Accordingly, Holmes thought that only a judge or lawyer who is acquainted with the historical, social, and economic aspects of the law would be in a position to fulfil his functions properly.

According to Holmes, lawyers and judges are not logicians and mathematicians. The books of the laws are not books of logic and mathematics. He writes, “The life of the law has not been logic; it has been experience. The felt necessities of the time, the prevalent moral and political theories, intuitions of public policy, avowed or unconscious, and even the prejudices which judges share with their fellow-men, have had a good deal more to do than syllogism in determining the rules by which men should be governed.

In Lochner v. New York (1905) he observed that,

“General proposition do not decide concrete cases.”

Holmes also insisted on the separation of “ought” and “is,” which are obstacles in understanding the realities of the law. As a moral skeptic, Holmes stated that if you want to know the real law, and nothing else, you must consider it from the point of view of a “bad man” who cares only of the material consequences of the courts’ decisions, and not from the point of view of a good man, who find his reasons for conduct “in the vaguer sanctions of his conscience.”

Ronald Myles Dworkin also gave a theory of adjudication. He is an influential contributor to both philosophy of law and political philosophy, Dworkin received the 2007 Holberg International Memorial Prize in the Humanities for “his pioneering scholarly work” of “worldwide impact.” According to a survey in The Journal of Legal Studies, Dworkin was the second most-cited American legal scholar of the twentieth century.

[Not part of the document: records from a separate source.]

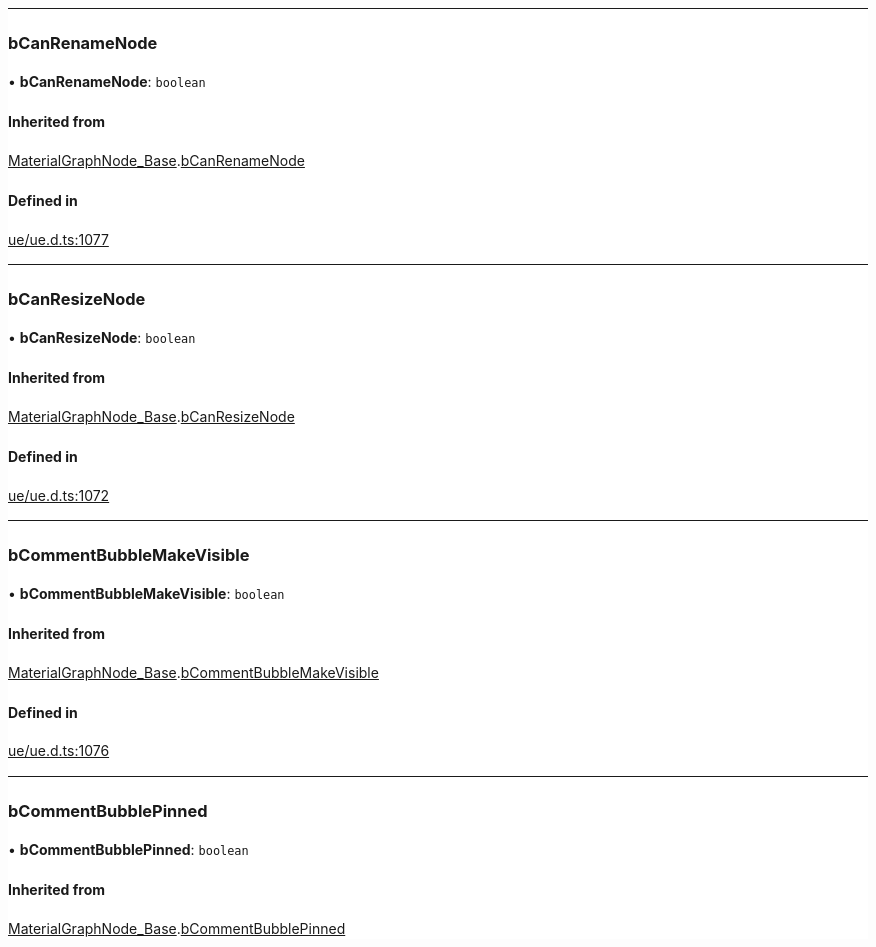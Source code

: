___

### bCanRenameNode

• **bCanRenameNode**: `boolean`

#### Inherited from

[MaterialGraphNode_Base](ue_ue.MaterialGraphNode_Base.md).[bCanRenameNode](ue_ue.MaterialGraphNode_Base.md#bcanrenamenode)

#### Defined in

[ue/ue.d.ts:1077](https://github.com/YugMetaverse/yug_typings/blob/b7d9b19/ue/ue.d.ts#L1077)

___

### bCanResizeNode

• **bCanResizeNode**: `boolean`

#### Inherited from

[MaterialGraphNode_Base](ue_ue.MaterialGraphNode_Base.md).[bCanResizeNode](ue_ue.MaterialGraphNode_Base.md#bcanresizenode)

#### Defined in

[ue/ue.d.ts:1072](https://github.com/YugMetaverse/yug_typings/blob/b7d9b19/ue/ue.d.ts#L1072)

___

### bCommentBubbleMakeVisible

• **bCommentBubbleMakeVisible**: `boolean`

#### Inherited from

[MaterialGraphNode_Base](ue_ue.MaterialGraphNode_Base.md).[bCommentBubbleMakeVisible](ue_ue.MaterialGraphNode_Base.md#bcommentbubblemakevisible)

#### Defined in

[ue/ue.d.ts:1076](https://github.com/YugMetaverse/yug_typings/blob/b7d9b19/ue/ue.d.ts#L1076)

___

### bCommentBubblePinned

• **bCommentBubblePinned**: `boolean`

#### Inherited from

[MaterialGraphNode_Base](ue_ue.MaterialGraphNode_Base.md).[bCommentBubblePinned](ue_ue.MaterialGraphNode_Base.md#bcommentbubblepinned)

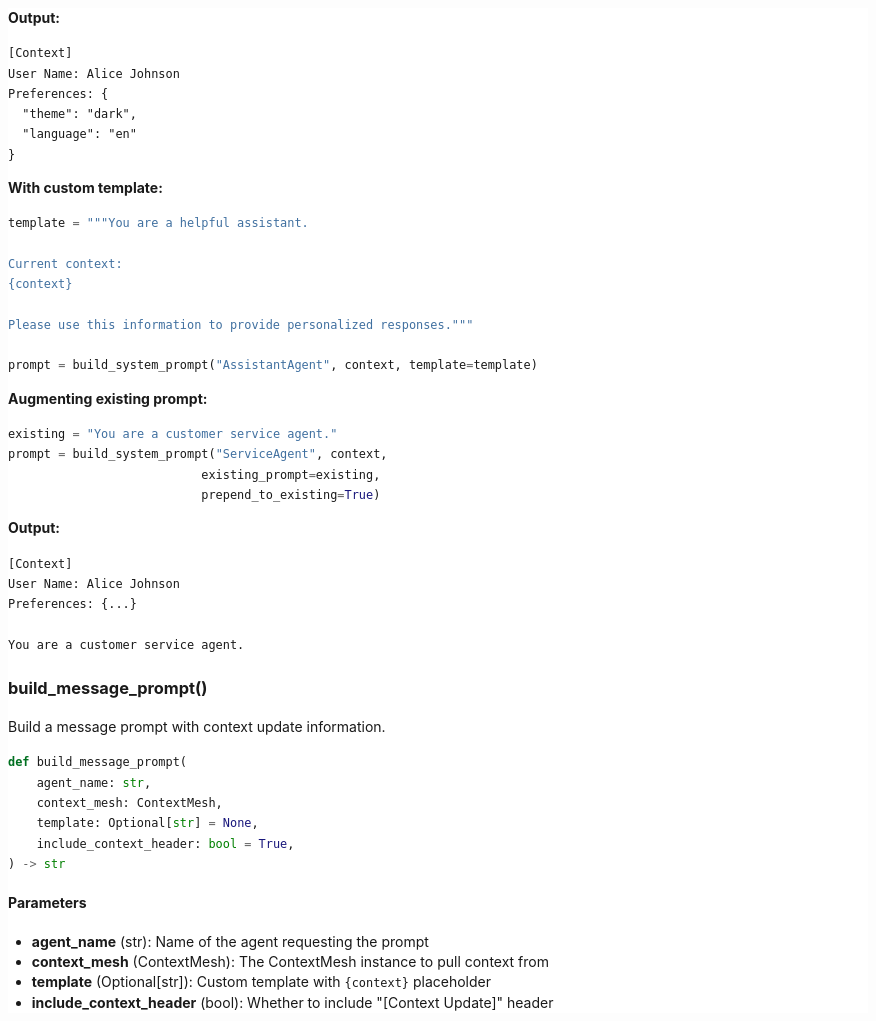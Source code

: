 **Output:**
```
[Context]
User Name: Alice Johnson
Preferences: {
  "theme": "dark",
  "language": "en"
}
```

**With custom template:**
```python
template = """You are a helpful assistant.

Current context:
{context}

Please use this information to provide personalized responses."""

prompt = build_system_prompt("AssistantAgent", context, template=template)
```

**Augmenting existing prompt:**
```python
existing = "You are a customer service agent."
prompt = build_system_prompt("ServiceAgent", context, 
                           existing_prompt=existing,
                           prepend_to_existing=True)
```

**Output:**
```
[Context]
User Name: Alice Johnson
Preferences: {...}

You are a customer service agent.
```

### build_message_prompt()

Build a message prompt with context update information.

```python
def build_message_prompt(
    agent_name: str,
    context_mesh: ContextMesh,
    template: Optional[str] = None,
    include_context_header: bool = True,
) -> str
```

#### Parameters

- **agent_name** (str): Name of the agent requesting the prompt
- **context_mesh** (ContextMesh): The ContextMesh instance to pull context from
- **template** (Optional[str]): Custom template with `{context}` placeholder
- **include_context_header** (bool): Whether to include "[Context Update]" header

“Judges should decide hard cases by interpreting the political structure of their community in the following, perhaps special way: by trying to find the best justification they can find, in principles of political morality, for the structure as a whole, from the most profound constitutional rules and arrangements to the details of, for example, the private law of tort or contract” (p. 90).


The Chain Novel Analogy

• Each judge functions like a writer in a chain novel. The current judge’s job is to “go on from here” in the best way possible.

• That puts constraints on the judge to incorporate previous legal decisions, legal principles and rules in such a way as to tell the most justifiable story about the law.

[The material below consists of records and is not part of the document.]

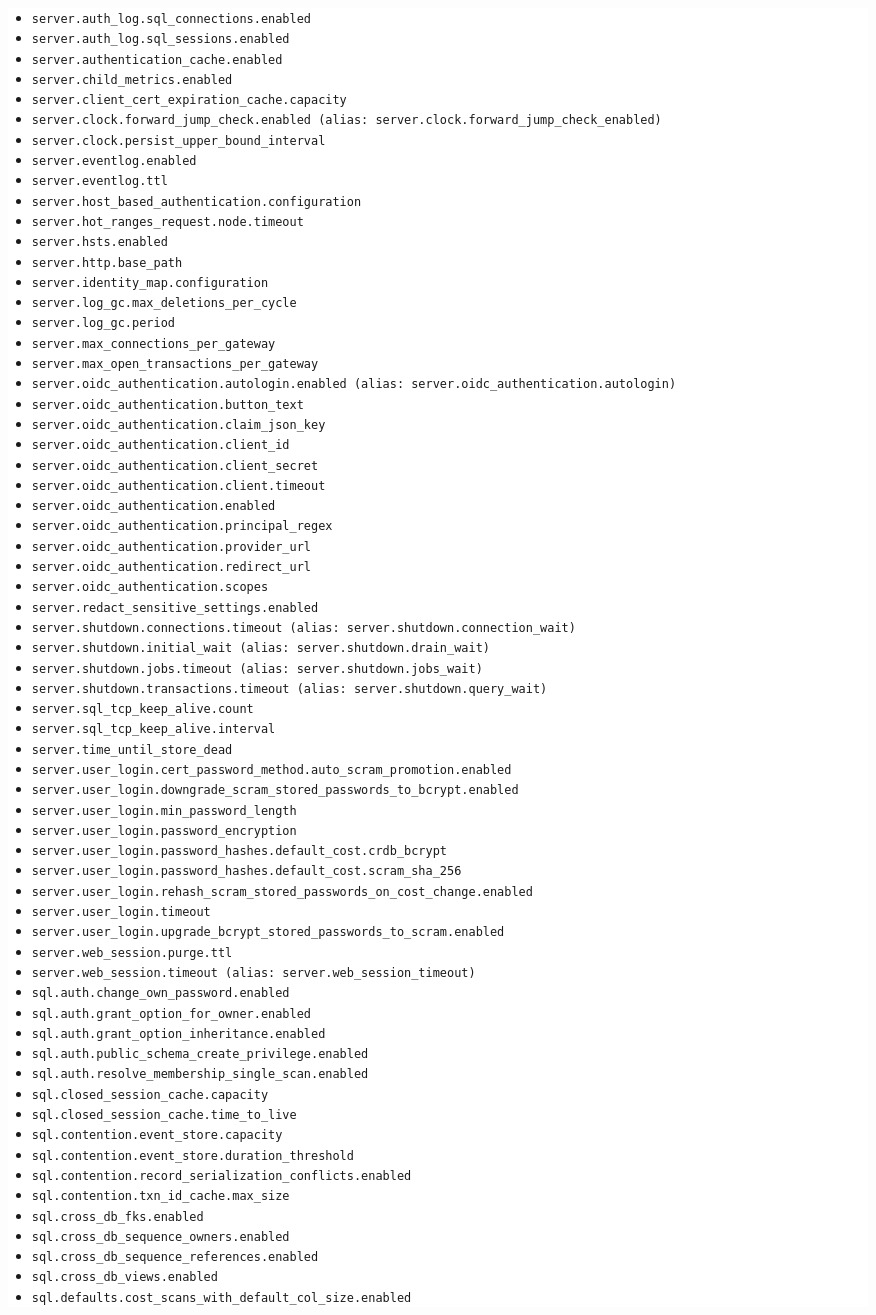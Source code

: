 - `server.auth_log.sql_connections.enabled`
- `server.auth_log.sql_sessions.enabled`
- `server.authentication_cache.enabled`
- `server.child_metrics.enabled`
- `server.client_cert_expiration_cache.capacity`
- `server.clock.forward_jump_check.enabled (alias: server.clock.forward_jump_check_enabled)`
- `server.clock.persist_upper_bound_interval`
- `server.eventlog.enabled`
- `server.eventlog.ttl`
- `server.host_based_authentication.configuration`
- `server.hot_ranges_request.node.timeout`
- `server.hsts.enabled`
- `server.http.base_path`
- `server.identity_map.configuration`
- `server.log_gc.max_deletions_per_cycle`
- `server.log_gc.period`
- `server.max_connections_per_gateway`
- `server.max_open_transactions_per_gateway`
- `server.oidc_authentication.autologin.enabled (alias: server.oidc_authentication.autologin)`
- `server.oidc_authentication.button_text`
- `server.oidc_authentication.claim_json_key`
- `server.oidc_authentication.client_id`
- `server.oidc_authentication.client_secret`
- `server.oidc_authentication.client.timeout`
- `server.oidc_authentication.enabled`
- `server.oidc_authentication.principal_regex`
- `server.oidc_authentication.provider_url`
- `server.oidc_authentication.redirect_url`
- `server.oidc_authentication.scopes`
- `server.redact_sensitive_settings.enabled`
- `server.shutdown.connections.timeout (alias: server.shutdown.connection_wait)`
- `server.shutdown.initial_wait (alias: server.shutdown.drain_wait)`
- `server.shutdown.jobs.timeout (alias: server.shutdown.jobs_wait)`
- `server.shutdown.transactions.timeout (alias: server.shutdown.query_wait)`
- `server.sql_tcp_keep_alive.count`
- `server.sql_tcp_keep_alive.interval`
- `server.time_until_store_dead`
- `server.user_login.cert_password_method.auto_scram_promotion.enabled`
- `server.user_login.downgrade_scram_stored_passwords_to_bcrypt.enabled`
- `server.user_login.min_password_length`
- `server.user_login.password_encryption`
- `server.user_login.password_hashes.default_cost.crdb_bcrypt`
- `server.user_login.password_hashes.default_cost.scram_sha_256`
- `server.user_login.rehash_scram_stored_passwords_on_cost_change.enabled`
- `server.user_login.timeout`
- `server.user_login.upgrade_bcrypt_stored_passwords_to_scram.enabled`
- `server.web_session.purge.ttl`
- `server.web_session.timeout (alias: server.web_session_timeout)`
- `sql.auth.change_own_password.enabled`
- `sql.auth.grant_option_for_owner.enabled`
- `sql.auth.grant_option_inheritance.enabled`
- `sql.auth.public_schema_create_privilege.enabled`
- `sql.auth.resolve_membership_single_scan.enabled`
- `sql.closed_session_cache.capacity`
- `sql.closed_session_cache.time_to_live`
- `sql.contention.event_store.capacity`
- `sql.contention.event_store.duration_threshold`
- `sql.contention.record_serialization_conflicts.enabled`
- `sql.contention.txn_id_cache.max_size`
- `sql.cross_db_fks.enabled`
- `sql.cross_db_sequence_owners.enabled`
- `sql.cross_db_sequence_references.enabled`
- `sql.cross_db_views.enabled`
- `sql.defaults.cost_scans_with_default_col_size.enabled`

• Previous chapters have been written;


Dworkin’s Theory of Adjudication

• “Going on from here” is not just a matter of applying rules.

• Nor is it just a matter of applying your own moral standards to decide cases when the “rules run out”.

• It involves searching for underlying principles of law that render the law at once coherent and morally and politically justifiable.


Criticism of Dworkin’s Naturalism

• The positivist can accept all of Dworkin’s theory of adjudication with the exception of the claim that there are standards of interpretation that require legal decisions to be as morally and politically defensible as possible.

Dworkin’s Claims

• Legal principles are:

• Not reducible to legal rule

• Binding on judges

• Therefore, positivism’s focus on law as a system of rules is distorting—especially of the process of judicial adjudication.



Thus, it is safe to say that there never has been and probably will never be entire uniformity among jurists and legal thinkers as to what constitutes judicial process, which principles must be consulted by the Judges when making decisions and what is law.

There will always be diverging views related to the field of what constitutes law and the major aspects affecting it. Since time immemorial, each society has advanced in its way of thinking and as new aspects of adjudication were conjured, changes were brought about in that legal system, sometimes by practice, usage by the Courts and at other times thrugh legislative action.

All that can be hoped is that in an attempt to lay down ground rules for the same, no society or legal system suffers in the way of granting justice, which is and should be the sole aim of every such legal system.